━━━ DATA TO EXAMINE ━━━
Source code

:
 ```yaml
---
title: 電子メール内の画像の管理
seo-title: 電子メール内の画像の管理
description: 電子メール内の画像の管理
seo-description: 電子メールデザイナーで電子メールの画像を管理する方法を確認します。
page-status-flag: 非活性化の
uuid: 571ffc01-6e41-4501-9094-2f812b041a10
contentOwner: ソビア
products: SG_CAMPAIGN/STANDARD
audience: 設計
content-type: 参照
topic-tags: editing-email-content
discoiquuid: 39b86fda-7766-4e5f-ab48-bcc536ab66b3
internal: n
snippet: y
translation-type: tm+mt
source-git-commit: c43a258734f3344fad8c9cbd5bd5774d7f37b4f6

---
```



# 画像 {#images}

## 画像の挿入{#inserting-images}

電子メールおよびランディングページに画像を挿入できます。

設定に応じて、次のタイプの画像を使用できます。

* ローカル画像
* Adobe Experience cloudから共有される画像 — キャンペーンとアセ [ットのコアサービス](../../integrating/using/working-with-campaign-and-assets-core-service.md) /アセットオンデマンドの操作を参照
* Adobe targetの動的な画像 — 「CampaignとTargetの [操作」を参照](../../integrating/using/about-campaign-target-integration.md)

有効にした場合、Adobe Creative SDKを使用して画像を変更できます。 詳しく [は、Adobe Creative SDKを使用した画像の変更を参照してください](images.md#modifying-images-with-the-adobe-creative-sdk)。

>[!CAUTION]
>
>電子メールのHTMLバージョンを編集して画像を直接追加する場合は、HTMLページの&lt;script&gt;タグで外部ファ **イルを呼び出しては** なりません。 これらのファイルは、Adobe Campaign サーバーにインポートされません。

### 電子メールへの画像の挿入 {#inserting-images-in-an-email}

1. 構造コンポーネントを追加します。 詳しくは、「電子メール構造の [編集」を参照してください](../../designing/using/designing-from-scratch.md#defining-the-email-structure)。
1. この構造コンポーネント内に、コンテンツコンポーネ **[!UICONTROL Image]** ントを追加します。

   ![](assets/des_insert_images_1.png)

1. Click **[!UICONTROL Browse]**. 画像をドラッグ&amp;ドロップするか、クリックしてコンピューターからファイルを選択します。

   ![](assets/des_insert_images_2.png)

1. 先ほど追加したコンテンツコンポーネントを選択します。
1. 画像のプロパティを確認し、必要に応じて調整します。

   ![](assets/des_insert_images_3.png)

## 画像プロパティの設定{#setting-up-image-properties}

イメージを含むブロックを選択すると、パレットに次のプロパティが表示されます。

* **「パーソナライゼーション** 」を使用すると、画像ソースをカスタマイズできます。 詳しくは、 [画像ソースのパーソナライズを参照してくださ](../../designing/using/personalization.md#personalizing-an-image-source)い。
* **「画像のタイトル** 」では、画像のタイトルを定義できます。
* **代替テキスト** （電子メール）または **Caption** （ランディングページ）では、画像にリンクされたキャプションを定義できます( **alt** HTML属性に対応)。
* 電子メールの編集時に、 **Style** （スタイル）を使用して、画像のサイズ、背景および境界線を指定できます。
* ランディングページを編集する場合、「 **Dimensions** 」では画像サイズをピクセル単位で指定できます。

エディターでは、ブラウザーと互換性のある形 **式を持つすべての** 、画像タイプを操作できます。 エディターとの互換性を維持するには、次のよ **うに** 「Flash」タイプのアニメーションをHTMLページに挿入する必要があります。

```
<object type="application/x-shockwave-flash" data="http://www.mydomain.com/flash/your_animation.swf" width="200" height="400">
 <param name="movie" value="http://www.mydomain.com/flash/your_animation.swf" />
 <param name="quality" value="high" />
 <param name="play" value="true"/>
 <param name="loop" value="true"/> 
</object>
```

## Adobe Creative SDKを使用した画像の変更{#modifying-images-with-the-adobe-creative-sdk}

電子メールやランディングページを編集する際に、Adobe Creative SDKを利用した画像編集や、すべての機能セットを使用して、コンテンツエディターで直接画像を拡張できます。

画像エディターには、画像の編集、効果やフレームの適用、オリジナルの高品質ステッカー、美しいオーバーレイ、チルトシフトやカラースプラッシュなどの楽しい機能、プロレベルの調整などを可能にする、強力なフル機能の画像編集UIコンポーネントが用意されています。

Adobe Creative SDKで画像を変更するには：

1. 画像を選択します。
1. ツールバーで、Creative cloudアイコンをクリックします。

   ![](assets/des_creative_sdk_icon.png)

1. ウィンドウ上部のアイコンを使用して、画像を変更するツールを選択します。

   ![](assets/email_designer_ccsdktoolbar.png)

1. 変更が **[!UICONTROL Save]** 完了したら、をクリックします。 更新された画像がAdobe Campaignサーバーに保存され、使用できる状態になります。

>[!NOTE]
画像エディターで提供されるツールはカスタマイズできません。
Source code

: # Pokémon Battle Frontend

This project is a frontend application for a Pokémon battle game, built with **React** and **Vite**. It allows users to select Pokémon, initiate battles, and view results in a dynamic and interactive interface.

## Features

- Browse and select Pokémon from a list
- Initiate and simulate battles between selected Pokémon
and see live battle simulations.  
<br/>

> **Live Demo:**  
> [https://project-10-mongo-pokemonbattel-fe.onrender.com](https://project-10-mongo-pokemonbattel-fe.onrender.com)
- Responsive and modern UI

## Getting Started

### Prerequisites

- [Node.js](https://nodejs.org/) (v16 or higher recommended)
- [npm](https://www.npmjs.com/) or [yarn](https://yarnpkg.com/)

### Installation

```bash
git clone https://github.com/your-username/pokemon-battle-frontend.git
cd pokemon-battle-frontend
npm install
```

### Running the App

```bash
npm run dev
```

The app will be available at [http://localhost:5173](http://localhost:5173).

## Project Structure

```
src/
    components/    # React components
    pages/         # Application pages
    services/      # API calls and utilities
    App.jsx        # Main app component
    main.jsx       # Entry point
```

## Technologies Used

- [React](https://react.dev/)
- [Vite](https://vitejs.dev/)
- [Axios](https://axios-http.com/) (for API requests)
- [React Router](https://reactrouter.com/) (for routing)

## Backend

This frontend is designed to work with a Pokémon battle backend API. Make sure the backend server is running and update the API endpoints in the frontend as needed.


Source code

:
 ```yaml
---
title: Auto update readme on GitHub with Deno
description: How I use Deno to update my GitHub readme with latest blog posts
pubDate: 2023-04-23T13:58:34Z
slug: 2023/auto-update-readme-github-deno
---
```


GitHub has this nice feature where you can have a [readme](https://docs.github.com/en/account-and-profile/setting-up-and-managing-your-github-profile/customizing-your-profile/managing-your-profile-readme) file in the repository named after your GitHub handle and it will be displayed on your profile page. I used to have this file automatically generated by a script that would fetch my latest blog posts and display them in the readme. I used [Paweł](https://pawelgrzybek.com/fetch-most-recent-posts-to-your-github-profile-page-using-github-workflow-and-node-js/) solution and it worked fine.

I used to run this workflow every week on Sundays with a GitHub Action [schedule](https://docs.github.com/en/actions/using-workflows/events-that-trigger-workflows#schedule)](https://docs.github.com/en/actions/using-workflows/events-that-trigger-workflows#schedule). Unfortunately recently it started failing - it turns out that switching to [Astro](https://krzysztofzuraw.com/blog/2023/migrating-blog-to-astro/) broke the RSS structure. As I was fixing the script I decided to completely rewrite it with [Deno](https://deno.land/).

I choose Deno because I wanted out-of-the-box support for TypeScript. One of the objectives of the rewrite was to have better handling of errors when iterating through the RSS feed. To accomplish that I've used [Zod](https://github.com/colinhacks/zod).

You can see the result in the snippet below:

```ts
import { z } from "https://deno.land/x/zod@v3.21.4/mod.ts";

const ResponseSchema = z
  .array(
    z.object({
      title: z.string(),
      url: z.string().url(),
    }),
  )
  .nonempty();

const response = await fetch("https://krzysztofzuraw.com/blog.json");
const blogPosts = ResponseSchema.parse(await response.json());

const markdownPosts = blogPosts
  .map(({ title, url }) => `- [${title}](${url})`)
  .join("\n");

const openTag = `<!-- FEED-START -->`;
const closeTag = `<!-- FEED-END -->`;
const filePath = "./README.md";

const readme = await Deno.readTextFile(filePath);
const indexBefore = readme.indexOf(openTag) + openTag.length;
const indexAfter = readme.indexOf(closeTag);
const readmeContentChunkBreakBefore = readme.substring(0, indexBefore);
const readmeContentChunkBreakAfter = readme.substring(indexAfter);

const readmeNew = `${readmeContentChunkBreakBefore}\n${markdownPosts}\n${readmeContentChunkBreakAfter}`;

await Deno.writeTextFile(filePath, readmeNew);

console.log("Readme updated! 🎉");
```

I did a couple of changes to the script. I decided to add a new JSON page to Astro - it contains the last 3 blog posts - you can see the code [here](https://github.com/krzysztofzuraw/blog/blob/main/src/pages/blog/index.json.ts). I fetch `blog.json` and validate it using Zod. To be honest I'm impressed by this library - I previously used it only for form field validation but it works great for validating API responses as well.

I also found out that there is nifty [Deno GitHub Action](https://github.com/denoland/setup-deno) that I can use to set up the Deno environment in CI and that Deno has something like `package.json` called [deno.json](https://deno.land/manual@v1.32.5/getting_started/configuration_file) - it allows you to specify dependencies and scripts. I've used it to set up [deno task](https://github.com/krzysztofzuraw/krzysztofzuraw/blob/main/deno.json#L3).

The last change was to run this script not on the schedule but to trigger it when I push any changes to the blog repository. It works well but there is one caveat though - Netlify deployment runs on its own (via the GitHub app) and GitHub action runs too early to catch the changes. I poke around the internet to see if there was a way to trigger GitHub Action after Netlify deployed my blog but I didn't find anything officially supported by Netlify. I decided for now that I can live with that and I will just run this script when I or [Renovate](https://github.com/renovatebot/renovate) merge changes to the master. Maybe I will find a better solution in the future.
━━━
THE TASK ▸
Find the line with "ランディングページを編集する場合、「 **Dimensions** 」では画像サイズをピクセル単位で指定できます。" in the entries above. Retype it and each line after it, exactly, through the line with "## Adobe Creative", and stop there.

EXPECTED ANSWER ▸
* ランディングページを編集する場合、「 **Dimensions** 」では画像サイズをピクセル単位で指定できます。

エディターでは、ブラウザーと互換性のある形 **式を持つすべての** 、画像タイプを操作できます。 エディターとの互換性を維持するには、次のよ **うに** 「Flash」タイプのアニメーションをHTMLページに挿入する必要があります。

```
<object type="application/x-shockwave-flash" data="http://www.mydomain.com/flash/your_animation.swf" width="200" height="400">
 <param name="movie" value="http://www.mydomain.com/flash/your_animation.swf" />
 <param name="quality" value="high" />
 <param name="play" value="true"/>
 <param name="loop" value="true"/> 
</object>
```

## Adobe Creative SDKを使用した画像の変更{#modifying-images-with-the-adobe-creative-sdk}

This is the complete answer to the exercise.